O that we would always feel this!
May we always do things for Christ’s sake.
Let our end be to looking upon the conversion of the wandering, the teaching of the ignorant, the help of the poor,
the maintenance of the right, the putting down of the wrong,
and the upholding of the crown and kingdom of our Lord Jesus Christ.
Now the prayer of Christ had a great spirituality of aim.
You notice that nothing is sought for these people but that which concerns their souls, “Father, forgive them.”
I believe that the more the church of God strains after, before God, the forgiveness of sinners,
and the more the church seeks in her prayer life to teach sinners what sin is, and what the blood of Christ is,
and that Hell must follow if sin is not washed out,
and that Heaven is ensured to all those who are cleansed from sin, then the church will be in unity with her bridegroom.
Let us continue to press forward to the root of the matter in the forgiveness of sinners.
As to all the evils that afflict humanity--by all means take your share in battling with them.
Let temperance be maintained, let education be supported,
Let reforms, political and ecclesiastical, be pushed forward as far as you have the time and effort to spare.
But our first business for every Christian brother and sister is with the hearts and consciences of men as they stand before the everlasting God.
O let nothing turn you aside from your divine errand of mercy to undying souls.
This is your one business.
Tell to sinners that sin will damn them, that Christ alone on that cross can take away sin, and make this the one passion of your souls.
“Father, forgive them!
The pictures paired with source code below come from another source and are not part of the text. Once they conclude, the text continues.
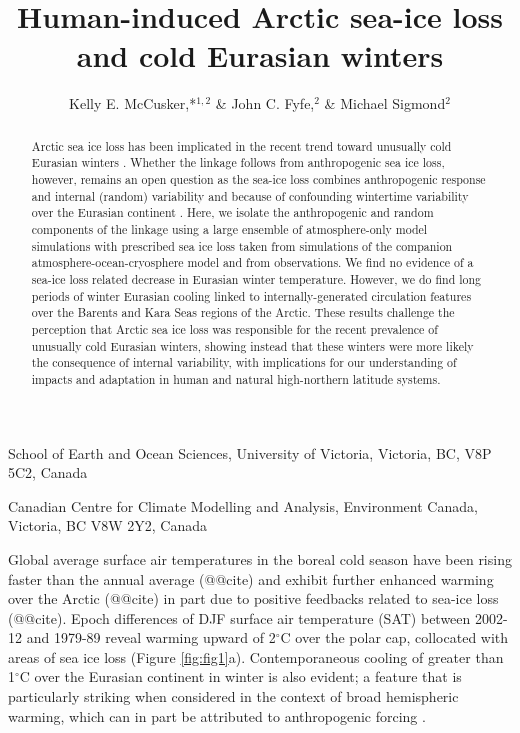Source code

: \documentclass{nature}
\title{Human-induced Arctic sea-ice loss and cold Eurasian winters}
\author{Kelly E. McCusker,*$^{1,2}$ \& John C. Fyfe,$^{2}$ \& Michael Sigmond$^2$}
\begin{document}
\maketitle

\begin{affiliations}
 \item School of Earth and Ocean Sciences, University of Victoria, Victoria, BC, V8P 5C2, Canada
 \item Canadian Centre for Climate Modelling and Analysis, Environment Canada, Victoria, BC V8W 2Y2, Canada
\end{affiliations}


\begin{abstract}
Arctic sea ice loss has been implicated in the recent trend toward unusually cold Eurasian winters \cite{liu12,mori14,kim14}. Whether the linkage follows from anthropogenic sea ice loss, however, remains an open question as the sea-ice loss combines anthropogenic response and internal (random) variability \cite{swart15,wettstein14} and because of confounding wintertime variability over the Eurasian continent \cite{deser12b,screen14a}. Here, we isolate the anthropogenic and random components of the linkage using a large ensemble of atmosphere-only model simulations with prescribed sea ice loss taken from simulations of the companion atmosphere-ocean-cryosphere model and from observations. We find no evidence of a sea-ice loss related decrease in Eurasian winter temperature. However, we do find long periods of winter Eurasian cooling linked to internally-generated circulation features over the Barents and Kara Seas regions of the Arctic. These results challenge the perception that Arctic sea ice loss was responsible for the recent prevalence of unusually cold Eurasian winters, showing instead that these winters were more likely the consequence of internal variability, with implications for our understanding of impacts and adaptation in human and natural high-northern latitude systems. %
\end{abstract}

Global average surface air temperatures in the boreal cold season have been rising faster than the annual average (@@cite) and exhibit further enhanced warming over the Arctic (@@cite) in part due to positive feedbacks related to sea-ice loss (@@cite). Epoch differences of DJF surface air temperature (SAT) between 2002-12 and 1979-89 reveal warming upward of 2$^\circ$C over the polar cap, collocated with areas of sea ice loss (Figure \ref{fig:fig1}a). Contemporaneous cooling of greater than 1$^\circ$C over the Eurasian continent in winter is also evident; a feature that is particularly striking when considered in the context of broad hemispheric warming, which can in part be attributed to anthropogenic forcing \cite{qian15}. %
\end{document}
Let them know how to be forgiven.
Let them be actually forgiven.
Let us never rest of bringing sinners to be forgiven, even the guiltiest of them.
Our Savior’s prayer on that cross teaches Shell Point we should be unselfish, and our aim should be spiritual.
Our mission is not to the respectable few who gather in this house, is not to the elite and the eclectic,
Nor to the intelligent who will criticize your words and pass judgment upon every syllable or our teaching,
It is not to those who treat you kindly, generously, affectionately.
But our great errand is to the harlot, to the thief, to the drunkard, to the most depraved and corrupt.
If no one else cares for these, the church must always.
Just as Jesus did on that cross 2,000 years ago.
“Father, forgive them for they know not what they do.”
The gospel is meant for those who persecute religion.
It aims it’s arrows of love against the hearts of its foes.
Well as time fails me, the last point is a word to the unconverted.
Listen attentively; some of you here are not saved.
Perhaps you have been ignorant and when you sinned you did not know what you did.
You knew you were sinners, you knew that, but you did not know the far-reaching guilt of sin.
You haven’t been attending church like you should, or haven’t been reading the Bible.
Now you are being anxious about your souls.
Remember your ignorance does not excuse you, or else Christ would not say, “Forgive them;” they must be forgiven, even those that know not what they do.”
The times of your ignorance God winked at, but now commands all men everywhere to repent.
The God whom you forgotten is willing to pardon and ready to forgive.
Trust Jesus who died for the guilty, and you shall be saved.
And there are some here for whom even Christ himself could not pray this prayer in the widest sense, “Father, forgive them; for they know not what they do.”
For you have known what you did, and every sermon you hear, and every impression made upon your understanding and conscience by the gospel adds to your responsibility,
And takes away from you the excuse of not knowing what you do.
You know there is the world and Christ, and that you cannot have both.
You know that there is sin and God, and that you cannot serve both.
You know that there are the pleasures of evil and the pleasures of Heaven, and that you cannot have both.
In the light that God has given you, may His Spirit also come and help you to choose that which true wisdom would make you choose.
Decide today for God, for Christ, for Heaven.